British surgeon Dr. Joseph Lister relied on his strong faith in God as he faced ongoing criticism for not subscribing to the belief that disease was caused by “miasma,” or bad air. He was convinced that cleansing surgical wounds and the hands of the surgeons would help save many lives at a time when a patient had a 50/50 chance of survival. He was met with the scoffing of his fellow surgeons.
Joseph Lister would eventually prove his theory that germs entered the body through open wounds, often leading to blood poisoning and an agonizing death. His answer was the use of carbolic acid to clean wounds, surgical instruments, and the hands that used them. Between 1865 and 1869, surgical deaths in his ward fell to 15%, a miracle of the time!
The man whose name is most commonly associated with a bottle of mouthwash today is the man who stood against opposition, believing that God was guiding him in his pursuit of safe, antiseptic surgery. In a graduation address at The University of Edinburgh in 1876, Joseph Lister encouraged the proud new surgeons receiving diplomas to step courageously into their new field, a holy and noble calling that would benefit their patients both in body and spirit.

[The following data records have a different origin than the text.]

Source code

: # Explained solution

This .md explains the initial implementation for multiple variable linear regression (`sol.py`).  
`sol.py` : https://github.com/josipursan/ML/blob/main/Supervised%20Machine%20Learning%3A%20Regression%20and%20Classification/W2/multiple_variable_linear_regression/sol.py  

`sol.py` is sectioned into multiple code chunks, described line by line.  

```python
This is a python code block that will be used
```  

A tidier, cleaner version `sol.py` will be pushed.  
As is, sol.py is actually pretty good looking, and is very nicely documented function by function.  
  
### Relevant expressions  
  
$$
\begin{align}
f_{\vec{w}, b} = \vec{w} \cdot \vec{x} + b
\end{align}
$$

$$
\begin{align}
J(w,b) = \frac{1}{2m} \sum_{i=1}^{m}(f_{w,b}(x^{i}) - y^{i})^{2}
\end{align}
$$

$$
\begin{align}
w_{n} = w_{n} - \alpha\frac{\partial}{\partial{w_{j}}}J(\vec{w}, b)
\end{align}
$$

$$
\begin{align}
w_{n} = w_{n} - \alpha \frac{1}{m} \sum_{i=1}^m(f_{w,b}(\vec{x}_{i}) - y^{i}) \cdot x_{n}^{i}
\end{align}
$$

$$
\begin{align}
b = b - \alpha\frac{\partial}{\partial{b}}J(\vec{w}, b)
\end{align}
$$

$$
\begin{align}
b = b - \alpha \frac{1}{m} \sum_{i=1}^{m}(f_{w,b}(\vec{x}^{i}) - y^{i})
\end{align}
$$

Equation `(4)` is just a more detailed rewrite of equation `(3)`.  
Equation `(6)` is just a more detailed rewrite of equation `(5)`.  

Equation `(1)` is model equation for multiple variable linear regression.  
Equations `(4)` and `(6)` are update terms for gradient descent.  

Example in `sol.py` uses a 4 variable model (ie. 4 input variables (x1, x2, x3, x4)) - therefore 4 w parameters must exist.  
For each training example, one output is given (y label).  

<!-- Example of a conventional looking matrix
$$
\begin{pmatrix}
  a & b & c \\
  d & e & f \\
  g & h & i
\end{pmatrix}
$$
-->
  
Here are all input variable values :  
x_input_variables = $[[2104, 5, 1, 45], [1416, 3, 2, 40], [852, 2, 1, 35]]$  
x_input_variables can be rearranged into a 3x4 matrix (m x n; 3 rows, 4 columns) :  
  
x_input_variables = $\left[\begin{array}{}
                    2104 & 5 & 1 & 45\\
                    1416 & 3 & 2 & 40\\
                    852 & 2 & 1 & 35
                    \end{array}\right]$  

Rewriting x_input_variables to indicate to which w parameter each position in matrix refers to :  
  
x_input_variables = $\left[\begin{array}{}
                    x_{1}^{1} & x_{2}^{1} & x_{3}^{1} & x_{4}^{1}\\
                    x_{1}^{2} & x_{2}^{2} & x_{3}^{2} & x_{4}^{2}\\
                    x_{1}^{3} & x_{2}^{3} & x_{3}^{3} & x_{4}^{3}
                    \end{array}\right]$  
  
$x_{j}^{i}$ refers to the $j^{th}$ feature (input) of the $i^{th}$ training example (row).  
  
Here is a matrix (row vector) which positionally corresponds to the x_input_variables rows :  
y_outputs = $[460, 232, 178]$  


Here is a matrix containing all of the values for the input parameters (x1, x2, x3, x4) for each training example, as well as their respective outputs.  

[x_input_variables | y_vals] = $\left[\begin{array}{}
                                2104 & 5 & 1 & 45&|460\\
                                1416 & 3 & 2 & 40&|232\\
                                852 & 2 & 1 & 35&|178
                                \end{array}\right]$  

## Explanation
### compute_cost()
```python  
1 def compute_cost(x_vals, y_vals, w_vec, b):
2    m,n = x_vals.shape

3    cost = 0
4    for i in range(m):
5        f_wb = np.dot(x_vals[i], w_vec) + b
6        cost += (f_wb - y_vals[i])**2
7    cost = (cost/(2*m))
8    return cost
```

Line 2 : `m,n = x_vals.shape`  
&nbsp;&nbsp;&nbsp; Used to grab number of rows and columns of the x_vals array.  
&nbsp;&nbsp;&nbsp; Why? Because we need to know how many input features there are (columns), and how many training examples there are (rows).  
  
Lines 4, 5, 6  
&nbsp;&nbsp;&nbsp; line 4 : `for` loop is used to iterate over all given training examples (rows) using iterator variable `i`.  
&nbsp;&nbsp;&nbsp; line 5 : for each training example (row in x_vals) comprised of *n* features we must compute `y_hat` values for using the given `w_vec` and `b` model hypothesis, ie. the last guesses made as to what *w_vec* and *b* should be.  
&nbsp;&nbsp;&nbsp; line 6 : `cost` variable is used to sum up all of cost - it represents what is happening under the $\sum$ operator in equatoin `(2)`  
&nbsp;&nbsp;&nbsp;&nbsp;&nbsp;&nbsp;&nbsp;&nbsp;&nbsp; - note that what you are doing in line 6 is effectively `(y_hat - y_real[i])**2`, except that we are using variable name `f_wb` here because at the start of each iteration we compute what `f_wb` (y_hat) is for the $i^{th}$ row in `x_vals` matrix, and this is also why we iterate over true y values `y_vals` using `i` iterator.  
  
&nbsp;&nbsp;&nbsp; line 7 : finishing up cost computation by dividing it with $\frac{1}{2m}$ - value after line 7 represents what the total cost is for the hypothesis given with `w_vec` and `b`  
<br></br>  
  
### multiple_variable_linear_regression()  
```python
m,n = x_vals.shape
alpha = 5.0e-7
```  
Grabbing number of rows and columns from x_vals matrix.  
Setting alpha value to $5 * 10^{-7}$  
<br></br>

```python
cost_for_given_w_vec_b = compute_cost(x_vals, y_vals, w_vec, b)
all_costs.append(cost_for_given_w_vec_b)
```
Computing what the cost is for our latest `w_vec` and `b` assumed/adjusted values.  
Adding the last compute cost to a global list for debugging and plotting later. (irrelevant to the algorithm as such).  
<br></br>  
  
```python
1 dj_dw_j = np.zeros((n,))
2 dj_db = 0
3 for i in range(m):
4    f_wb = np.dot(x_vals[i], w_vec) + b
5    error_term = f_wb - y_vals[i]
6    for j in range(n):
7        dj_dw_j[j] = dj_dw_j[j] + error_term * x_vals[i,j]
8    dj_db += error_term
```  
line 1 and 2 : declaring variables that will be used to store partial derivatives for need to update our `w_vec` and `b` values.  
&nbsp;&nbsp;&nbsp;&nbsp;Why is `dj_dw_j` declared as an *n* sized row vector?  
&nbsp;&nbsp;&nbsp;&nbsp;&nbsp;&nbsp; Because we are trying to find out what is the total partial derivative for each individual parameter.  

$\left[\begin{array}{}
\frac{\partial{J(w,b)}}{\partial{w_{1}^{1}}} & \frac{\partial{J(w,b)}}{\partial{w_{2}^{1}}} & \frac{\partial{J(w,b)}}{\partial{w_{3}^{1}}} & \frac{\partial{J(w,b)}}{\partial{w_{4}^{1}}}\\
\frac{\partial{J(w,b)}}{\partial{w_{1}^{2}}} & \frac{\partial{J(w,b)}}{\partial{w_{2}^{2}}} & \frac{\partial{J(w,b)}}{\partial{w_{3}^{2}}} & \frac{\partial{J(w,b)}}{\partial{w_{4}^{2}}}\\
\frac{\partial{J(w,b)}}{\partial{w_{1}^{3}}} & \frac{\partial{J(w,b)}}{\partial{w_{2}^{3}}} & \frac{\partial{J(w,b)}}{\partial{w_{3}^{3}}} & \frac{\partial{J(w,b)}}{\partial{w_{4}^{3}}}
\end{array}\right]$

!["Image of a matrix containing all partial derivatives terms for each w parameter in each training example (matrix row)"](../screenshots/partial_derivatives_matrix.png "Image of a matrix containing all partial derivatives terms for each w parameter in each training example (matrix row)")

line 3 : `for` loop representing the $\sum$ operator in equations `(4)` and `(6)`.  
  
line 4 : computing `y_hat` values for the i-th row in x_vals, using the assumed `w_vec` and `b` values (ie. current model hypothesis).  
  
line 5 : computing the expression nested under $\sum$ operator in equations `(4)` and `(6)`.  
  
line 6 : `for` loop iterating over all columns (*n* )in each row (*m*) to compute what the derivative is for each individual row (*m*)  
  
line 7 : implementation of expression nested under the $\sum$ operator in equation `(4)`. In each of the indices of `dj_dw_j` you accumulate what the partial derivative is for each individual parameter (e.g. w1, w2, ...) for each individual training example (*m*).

Dr. Lister was a man who followed God’s path for his life, and many still today benefit from his accomplishments and courage in the face of ridicule and questioning. He may not have been aware, but he lived out Philippians 2:4:
Let each of you look out not only for his own interests, but also for the interests of others.
It is easy in the face of opposition to shrink back and look out for our own interests, but this is not an option for the believer. And if you need encouragement in the journey, remember the lesson from Lister’s life!